When Bucknell played at St. Bonaventure, which is just 50 miles from Emporium, his great uncle organized a traveling party of almost 400 to go see him play. There’s already some buzz about a caravan to Lexington this fall — a much tougher trip at 500 miles and nearly nine hours each way by car — when as a graduate transfer, Nate becomes the latest one-and-done of a different kind for John Calipari. While former five-star recruits EJ Montgomery and Nick Richards test the NBA Draft waters, Sestina is technically (if temporarily) the only scholarship big man on the 2019-20 roster. Wardrobes in Emporium are being updated accordingly, Bucknell’s navy blue being phased out in favor of Kentucky’s more royal hue.

“There are kids that might not deserve this, but Nate deserves it,” says Goulding, who already has a Photoshopped picture of Sestina in a Wildcats uniform on the wall behind her desk at the school superintendent’s office. “You guys are lucky.

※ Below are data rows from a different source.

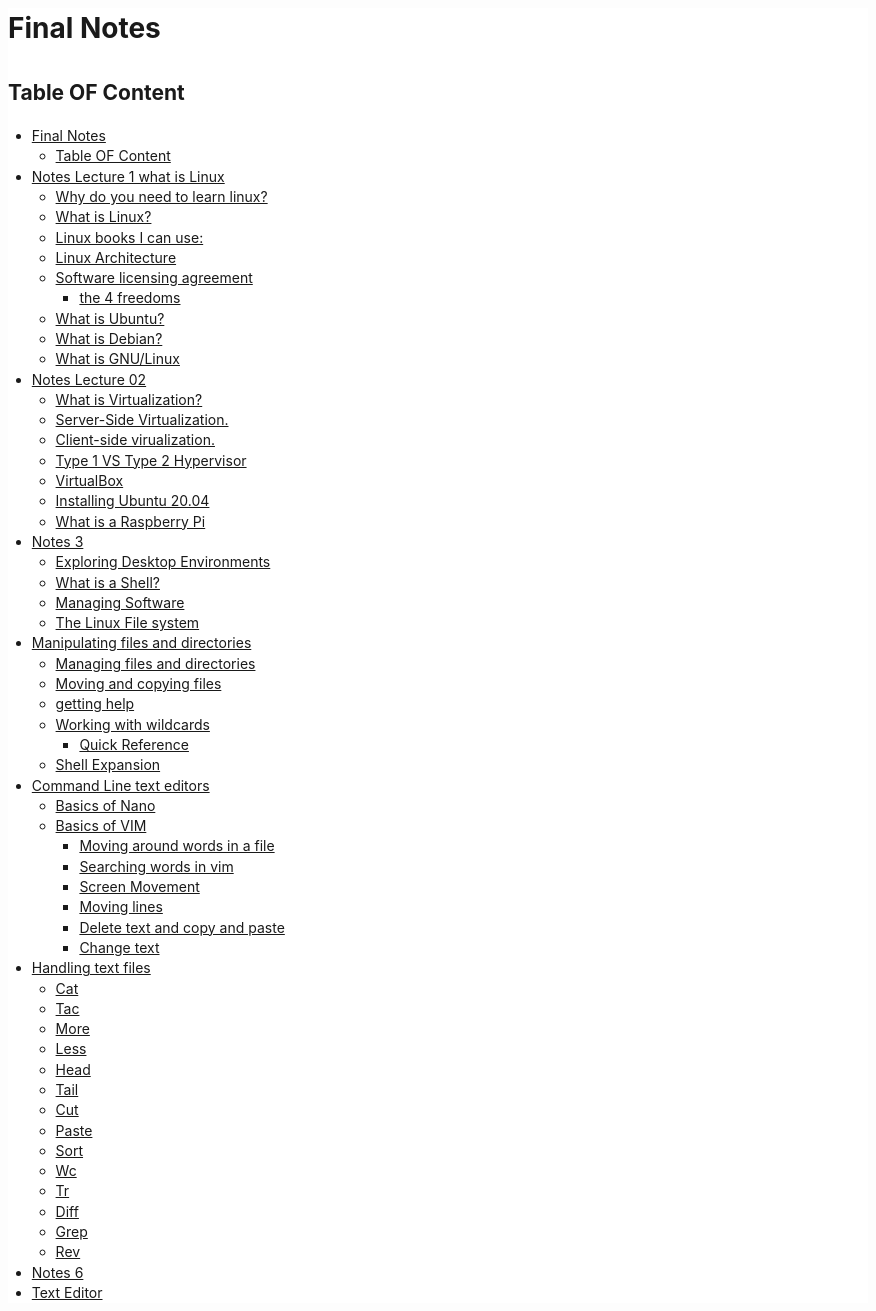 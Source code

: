 # Final Notes
 ## Table OF Content

- [Final Notes](#final-notes)
  - [Table OF Content](#table-of-content)
- [Notes Lecture 1 what is Linux](#notes-lecture-1-what-is-linux)
    - [Why do you need to learn linux?](#why-do-you-need-to-learn-linux)
    - [What is Linux?](#what-is-linux)
    - [Linux books I can use:](#linux-books-i-can-use)
    - [Linux Architecture](#linux-architecture)
    - [Software licensing agreement](#software-licensing-agreement)
      - [the 4 freedoms](#the-4-freedoms)
    - [What is Ubuntu?](#what-is-ubuntu)
    - [What is Debian?](#what-is-debian)
    - [What is GNU/Linux](#what-is-gnulinux)
- [Notes Lecture 02](#notes-lecture-02)
    - [What is Virtualization?](#what-is-virtualization)
    - [Server-Side Virtualization.](#server-side-virtualization)
    - [Client-side virualization.](#client-side-virualization)
    - [Type 1 VS Type 2 Hypervisor](#type-1-vs-type-2-hypervisor)
    - [VirtualBox](#virtualbox)
    - [Installing Ubuntu 20.04](#installing-ubuntu-2004)
    - [What is a Raspberry Pi](#what-is-a-raspberry-pi)
- [Notes 3](#notes-3)
    - [Exploring Desktop Environments](#exploring-desktop-environments)
    - [What is a Shell?](#what-is-a-shell)
    - [Managing Software](#managing-software)
    - [The Linux File system](#the-linux-file-system)
- [Manipulating files and directories](#manipulating-files-and-directories)
    - [Managing files and directories](#managing-files-and-directories)
    - [Moving and copying files](#moving-and-copying-files)
  - [getting help](#getting-help)
  - [Working with wildcards](#working-with-wildcards)
    - [Quick Reference](#quick-reference)
  - [Shell Expansion](#shell-expansion)
- [Command Line text editors](#command-line-text-editors)
  - [Basics of Nano](#basics-of-nano)
  - [Basics of VIM](#basics-of-vim)
    - [Moving around words in a file](#moving-around-words-in-a-file)
    - [Searching words in vim](#searching-words-in-vim)
    - [Screen Movement](#screen-movement)
    - [Moving lines](#moving-lines)
    - [Delete text and copy and paste](#delete-text-and-copy-and-paste)
    - [Change text](#change-text)
- [Handling text files](#handling-text-files)
  - [Cat](#cat)
  - [Tac](#tac)
  - [More](#more)
  - [Less](#less)
  - [Head](#head)
  - [Tail](#tail)
  - [Cut](#cut)
  - [Paste](#paste)
  - [Sort](#sort)
  - [Wc](#wc)
  - [Tr](#tr)
  - [Diff](#diff)
  - [Grep](#grep)
  - [Rev](#rev)
- [Notes 6](#notes-6)
- [Text Editor](#text-editor) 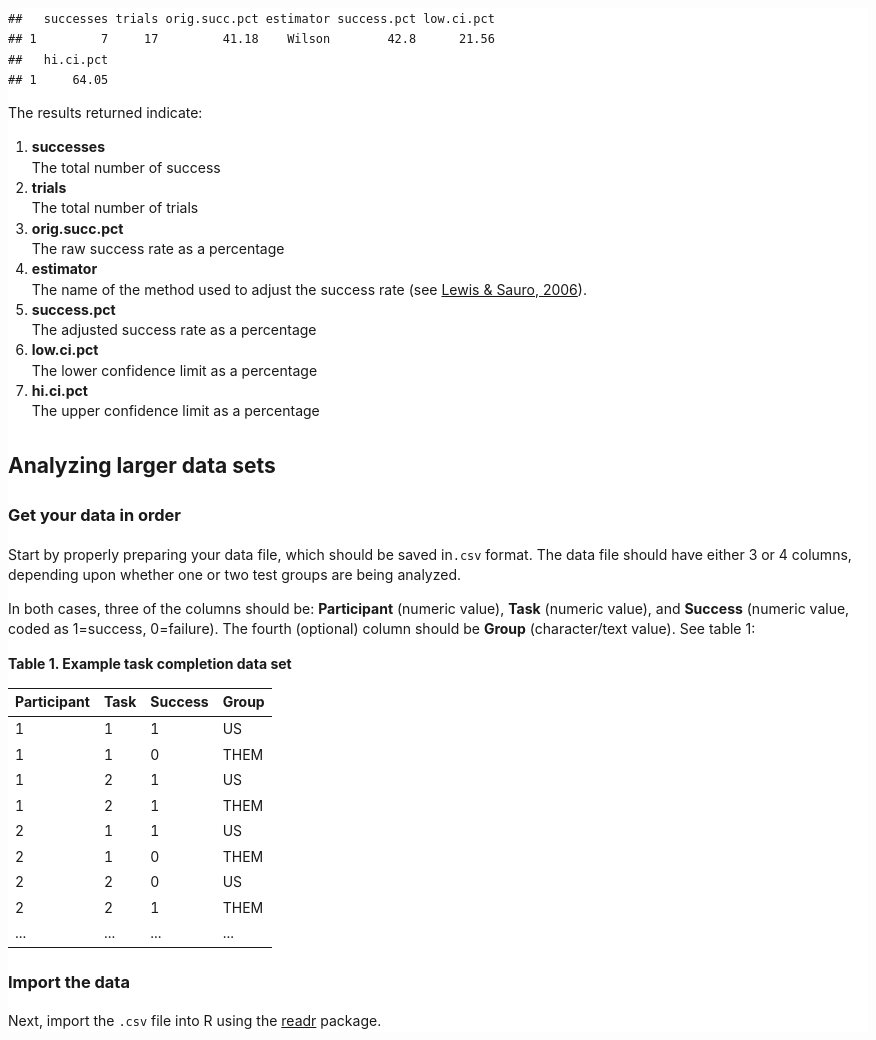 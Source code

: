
```
##   successes trials orig.succ.pct estimator success.pct low.ci.pct
## 1         7     17         41.18    Wilson        42.8      21.56
##   hi.ci.pct
## 1     64.05
```

The results returned indicate:

1. **successes**  
The total number of success
1. **trials**  
The total number of trials
1. **orig.succ.pct**  
The raw success rate as a percentage
1. **estimator**  
The name of the method used to adjust the success rate (see [Lewis & Sauro, 2006](http://uxpajournal.org/wp-content/uploads/pdf/JUS_Lewis_May2006.pdf])).
1. **success.pct**  
The adjusted success rate as a percentage
1. **low.ci.pct**  
The lower confidence limit as a percentage
1. **hi.ci.pct**  
The upper confidence limit as a percentage

## Analyzing larger data sets

### Get your data in order
 
Start by properly preparing your data file, which should be saved in``.csv`` format. The data file should have either 3 or 4 columns, depending upon whether one or two test groups are being analyzed. 

In both cases, three of the columns should be: **Participant** (numeric value), **Task** (numeric value), and **Success** (numeric value, coded as 1=success, 0=failure). The fourth (optional) column should be **Group** (character/text value). See table 1:

**Table 1. Example task completion data set**

Participant | Task | Success | Group   
----------- | ---- | ------- | ----- 
 1          | 1    |  1      | US    
 1          | 1    |  0      | THEM      
 1          | 2    |  1      | US    
 1          | 2    |  1      | THEM     
 2          | 1    |  1      | US    
 2          | 1    |  0      | THEM      
 2          | 2    |  0      | US    
 2          | 2    |  1      | THEM
 ...        | ...  | ...     | ...


### Import the data
Next, import the ``.csv`` file into R using the [readr](https://cran.r-project.org/web/packages/readr/README.html) package.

Oh, you are so lucky. You get to have our Nate for a year.”


Before he belonged to all of Emporium, Nate was the baby of Don and Ricki’s five children, little brother to a pair of future Marines, Jason and Andrew. The three boys crammed into one walk-in-closet-sized bedroom in their modest house on 4th Street — the Sestinas have called the residence home for 26 years — right in the middle of town and just around the corner from the junior/senior high school where Don teaches seventh-grade geography and 11th-grade U.S. government. Ricki went back to work as a teacher’s aide at the elementary school after Nate entered kindergarten, but for many years the family of seven scraped by on a single schoolteacher’s salary.

“And I’m proud of it,” Don says. “They learned the word ‘no.’ ”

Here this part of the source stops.